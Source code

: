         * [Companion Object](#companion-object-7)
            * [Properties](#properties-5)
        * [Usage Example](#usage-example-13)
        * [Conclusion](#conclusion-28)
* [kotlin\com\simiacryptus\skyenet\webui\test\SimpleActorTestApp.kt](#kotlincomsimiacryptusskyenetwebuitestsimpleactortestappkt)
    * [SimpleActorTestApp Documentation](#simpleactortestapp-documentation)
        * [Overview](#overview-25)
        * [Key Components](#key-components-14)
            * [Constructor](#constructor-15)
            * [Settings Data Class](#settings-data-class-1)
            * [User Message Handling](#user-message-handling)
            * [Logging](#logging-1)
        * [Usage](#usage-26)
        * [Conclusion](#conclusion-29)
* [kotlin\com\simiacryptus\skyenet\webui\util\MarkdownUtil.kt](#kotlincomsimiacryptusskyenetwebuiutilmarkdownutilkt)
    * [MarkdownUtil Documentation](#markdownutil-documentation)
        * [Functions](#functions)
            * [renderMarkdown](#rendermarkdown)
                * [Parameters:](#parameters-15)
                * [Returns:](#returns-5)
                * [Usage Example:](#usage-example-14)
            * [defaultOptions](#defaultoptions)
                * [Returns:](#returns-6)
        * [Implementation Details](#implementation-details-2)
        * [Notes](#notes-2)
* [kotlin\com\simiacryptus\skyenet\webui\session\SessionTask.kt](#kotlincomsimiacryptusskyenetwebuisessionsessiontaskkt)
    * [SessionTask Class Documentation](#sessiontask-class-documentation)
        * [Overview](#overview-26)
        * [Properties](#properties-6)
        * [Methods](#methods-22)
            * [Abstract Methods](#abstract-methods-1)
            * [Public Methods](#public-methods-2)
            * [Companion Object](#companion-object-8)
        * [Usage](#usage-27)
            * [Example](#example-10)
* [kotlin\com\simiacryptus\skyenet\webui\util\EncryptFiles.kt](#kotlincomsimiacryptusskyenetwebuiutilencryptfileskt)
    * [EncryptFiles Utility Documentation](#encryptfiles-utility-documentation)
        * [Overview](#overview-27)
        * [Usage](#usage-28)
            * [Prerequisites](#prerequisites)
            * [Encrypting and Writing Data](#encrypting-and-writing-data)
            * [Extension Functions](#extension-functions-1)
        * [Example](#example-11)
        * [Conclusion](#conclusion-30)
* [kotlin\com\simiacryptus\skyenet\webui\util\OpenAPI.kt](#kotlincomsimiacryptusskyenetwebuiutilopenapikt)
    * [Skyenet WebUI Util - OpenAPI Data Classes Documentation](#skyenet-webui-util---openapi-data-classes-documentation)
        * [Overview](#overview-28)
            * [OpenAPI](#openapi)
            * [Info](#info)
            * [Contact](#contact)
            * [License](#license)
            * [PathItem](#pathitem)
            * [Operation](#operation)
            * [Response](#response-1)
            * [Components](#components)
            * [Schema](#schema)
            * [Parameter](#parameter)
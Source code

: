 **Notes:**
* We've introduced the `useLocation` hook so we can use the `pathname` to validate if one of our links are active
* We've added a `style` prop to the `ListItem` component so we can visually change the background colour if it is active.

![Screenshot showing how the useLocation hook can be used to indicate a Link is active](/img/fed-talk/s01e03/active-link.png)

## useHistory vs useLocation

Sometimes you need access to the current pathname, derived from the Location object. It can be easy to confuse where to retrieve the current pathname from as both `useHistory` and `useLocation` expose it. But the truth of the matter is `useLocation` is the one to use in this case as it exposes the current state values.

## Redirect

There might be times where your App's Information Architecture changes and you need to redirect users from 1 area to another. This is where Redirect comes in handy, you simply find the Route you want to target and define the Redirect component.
---*---
* [Work request]: Word for word, copy the listing above in its entirety.

* [Output for this exercise]:
Source code

:         * [Companion Object](#companion-object-7)
            * [Properties](#properties-5)
        * [Usage Example](#usage-example-13)
        * [Conclusion](#conclusion-28)
* [kotlin\com\simiacryptus\skyenet\webui\test\SimpleActorTestApp.kt](#kotlincomsimiacryptusskyenetwebuitestsimpleactortestappkt)
    * [SimpleActorTestApp Documentation](#simpleactortestapp-documentation)
        * [Overview](#overview-25)
        * [Key Components](#key-components-14)
            * [Constructor](#constructor-15)
            * [Settings Data Class](#settings-data-class-1)
            * [User Message Handling](#user-message-handling)
            * [Logging](#logging-1)
        * [Usage](#usage-26)
        * [Conclusion](#conclusion-29)
* [kotlin\com\simiacryptus\skyenet\webui\util\MarkdownUtil.kt](#kotlincomsimiacryptusskyenetwebuiutilmarkdownutilkt)
    * [MarkdownUtil Documentation](#markdownutil-documentation)
        * [Functions](#functions)
            * [renderMarkdown](#rendermarkdown)
                * [Parameters:](#parameters-15)
                * [Returns:](#returns-5)
                * [Usage Example:](#usage-example-14)
            * [defaultOptions](#defaultoptions)
                * [Returns:](#returns-6)
        * [Implementation Details](#implementation-details-2)
        * [Notes](#notes-2)
* [kotlin\com\simiacryptus\skyenet\webui\session\SessionTask.kt](#kotlincomsimiacryptusskyenetwebuisessionsessiontaskkt)
    * [SessionTask Class Documentation](#sessiontask-class-documentation)
        * [Overview](#overview-26)
        * [Properties](#properties-6)
        * [Methods](#methods-22)
            * [Abstract Methods](#abstract-methods-1)
            * [Public Methods](#public-methods-2)
            * [Companion Object](#companion-object-8)
        * [Usage](#usage-27)
            * [Example](#example-10)
* [kotlin\com\simiacryptus\skyenet\webui\util\EncryptFiles.kt](#kotlincomsimiacryptusskyenetwebuiutilencryptfileskt)
    * [EncryptFiles Utility Documentation](#encryptfiles-utility-documentation)
        * [Overview](#overview-27)
        * [Usage](#usage-28)
            * [Prerequisites](#prerequisites)
            * [Encrypting and Writing Data](#encrypting-and-writing-data)
            * [Extension Functions](#extension-functions-1)
        * [Example](#example-11)
        * [Conclusion](#conclusion-30)
* [kotlin\com\simiacryptus\skyenet\webui\util\OpenAPI.kt](#kotlincomsimiacryptusskyenetwebuiutilopenapikt)
    * [Skyenet WebUI Util - OpenAPI Data Classes Documentation](#skyenet-webui-util---openapi-data-classes-documentation)
        * [Overview](#overview-28)
            * [OpenAPI](#openapi)
            * [Info](#info)
            * [Contact](#contact)
            * [License](#license)
            * [PathItem](#pathitem)
            * [Operation](#operation)
            * [Response](#response-1)
            * [Components](#components)
            * [Schema](#schema)
            * [Parameter](#parameter)
Source code

: **Notes:**
* We've introduced the `useLocation` hook so we can use the `pathname` to validate if one of our links are active
* We've added a `style` prop to the `ListItem` component so we can visually change the background colour if it is active.

![Screenshot showing how the useLocation hook can be used to indicate a Link is active](/img/fed-talk/s01e03/active-link.png)

## useHistory vs useLocation

Sometimes you need access to the current pathname, derived from the Location object. It can be easy to confuse where to retrieve the current pathname from as both `useHistory` and `useLocation` expose it. But the truth of the matter is `useLocation` is the one to use in this case as it exposes the current state values.

## Redirect

There might be times where your App's Information Architecture changes and you need to redirect users from 1 area to another. This is where Redirect comes in handy, you simply find the Route you want to target and define the Redirect component.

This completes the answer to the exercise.